The Great Outdoors is burning down at an alarming rate. From the constant fires in California to the recent Australian bushfires, uncontrolled fires pose one of the greatest risks to the environment and the Earth at large. At the source of many such fires, the risks are evident: parched leaves, coarse and dry soil, and dying plants and trees. We want to mitigate the threat of fires by giving us the tools to prevent them at their source.

What it does

LoRax speaks for the trees. That is, it monitors the environment around a tree - since fires feed on decaying wood and leaves - for potential risks. The device's sensors measure temperature, humidity, soil moisture, and ultraviolet exposure; and the mobile application gathers this data and notifies the user if the measured values pose sufficient risks of fire. We also have rock variant of LoRax that rests on the ground rather than attaching to a tree. Multiple devices can be registered and placed in distinct places, making the system highly scalable; and though these nodes require Wi-Fi to send their data to the user, they are capable of offloading their data to each other to be functional if even a single node is connected to the Internet.

How we built it

Each device is an ESP32 microcontroller with sensors for environmental data as well as a GPS to track the node's location. The peripherals include a VEML6070 UV Sensor, Si7021 Temperature/Humidity Sensor, Neo-6M GPS module, and a I2C Capacitive Moisture Sensor. The ESP32s use WebSockets, a method for bidirectional live communication, to transmit their sensor data to the user in realtime and provide a consistently accurate reading. The mobile client is written in React.js with the Sass styling language; and the server was developed in JavaScript with Express.js and a MongoDB database.

Challenges we ran into

We particularly struggled with figuring out our way around the variety of wireless networking tools at our disposal. At first, we tried Socket.IO, which looked promising but refused to comply with the limits of the ESP32. We later switched to traditional WebSocket servers, yet we still struggled to strike a balance between using WebSockets, peer-to-peer methods, and standard HTTP requests with a REST API.
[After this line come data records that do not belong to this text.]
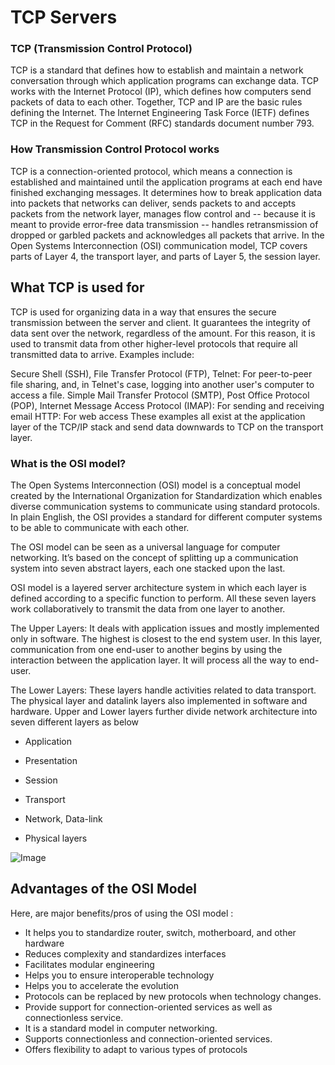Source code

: # TCP Servers
### TCP (Transmission Control Protocol)
TCP is a standard that defines how to establish and maintain a network conversation through which application programs can exchange data. TCP works with the Internet Protocol (IP), which defines how computers send packets of data to each other. Together, TCP and IP are the basic rules defining the Internet. The Internet Engineering Task Force (IETF) defines TCP in the Request for Comment (RFC) standards document number 793.

### How Transmission Control Protocol works
TCP is a connection-oriented protocol, which means a connection is established and maintained until the application programs at each end have finished exchanging messages. It determines how to break application data into packets that networks can deliver, sends packets to and accepts packets from the network layer, manages flow control and -- because it is meant to provide error-free data transmission -- handles retransmission of dropped or garbled packets and acknowledges all packets that arrive. In the Open Systems Interconnection (OSI) communication model, TCP covers parts of Layer 4, the transport layer, and parts of Layer 5, the session layer.

## What TCP is used for
TCP is used for organizing data in a way that ensures the secure transmission between the server and client. It guarantees the integrity of data sent over the network, regardless of the amount. For this reason, it is used to transmit data from other higher-level protocols that require all transmitted data to arrive. Examples include:

Secure Shell (SSH), File Transfer Protocol (FTP), Telnet: For peer-to-peer file sharing, and, in Telnet's case, logging into another user's computer to access a file.
Simple Mail Transfer Protocol (SMTP), Post Office Protocol (POP), Internet Message Access Protocol (IMAP): For sending and receiving email
HTTP: For web access
These examples all exist at the application layer of the TCP/IP stack and send data downwards to TCP on the transport layer.


### What is the OSI model?
The Open Systems Interconnection (OSI) model is a conceptual model created by the International Organization for Standardization which enables diverse communication systems to communicate using standard protocols. In plain English, the OSI provides a standard for different computer systems to be able to communicate with each other.

The OSI model can be seen as a universal language for computer networking. It’s based on the concept of splitting up a communication system into seven abstract layers, each one stacked upon the last.

OSI model is a layered server architecture system in which each layer is defined according to a specific function to perform. All these seven layers work collaboratively to transmit the data from one layer to another.

The Upper Layers: It deals with application issues and mostly implemented only in software. The highest is closest to the end system user. In this layer, communication from one end-user to another begins by using the interaction between the application layer. It will process all the way to end-user.

The Lower Layers: These layers handle activities related to data transport. The physical layer and datalink layers also implemented in software and hardware.
Upper and Lower layers further divide network architecture into seven different layers as below

- Application

- Presentation

- Session

- Transport

- Network, Data-link

- Physical layers

![Image](https://www.guru99.com/images/1/092119_0729_LayersofOSI1.png)

## Advantages of the OSI Model
Here, are major benefits/pros of using the OSI model :

- It helps you to standardize router, switch, motherboard, and other hardware
- Reduces complexity and standardizes interfaces
- Facilitates modular engineering
- Helps you to ensure interoperable technology
- Helps you to accelerate the evolution
- Protocols can be replaced by new protocols when technology changes.
- Provide support for connection-oriented services as well as connectionless service.
- It is a standard model in computer networking.
- Supports connectionless and connection-oriented services.
- Offers flexibility to adapt to various types of protocols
Accomplishments that we're proud of

Firstly, we're immensely proud of the fact that, upon finding out that the available 3D printers couldn't produce some of our desired materials, we got creative and sculpted something similar using clay. In addition, we're happy that we could work together effectively to develop a functional, commercially viable product and present it with just 36 hours of preparation.

What we learned

We learned a great deal about networking, Internet of Things devices, and how they intersect to create systems of distributed nodes working towards a central goal. Developing a central server that can juggle data from scores of devices is more difficult than successful prograks might have you believe, as is the process of putting various hardware parts together to design some envisioned final product.

What's next for LoRax

As the name implies, LoRax would benefit greatly from the LoRa (Long Range) wireless networking protocol that greatly increases the maximum range between nodes. Given the system's reliance on Wi-Fi, the ability to increase the range between nodes to facilitate wireless offloading is an improvement that drastically increases the effectiveness of the system.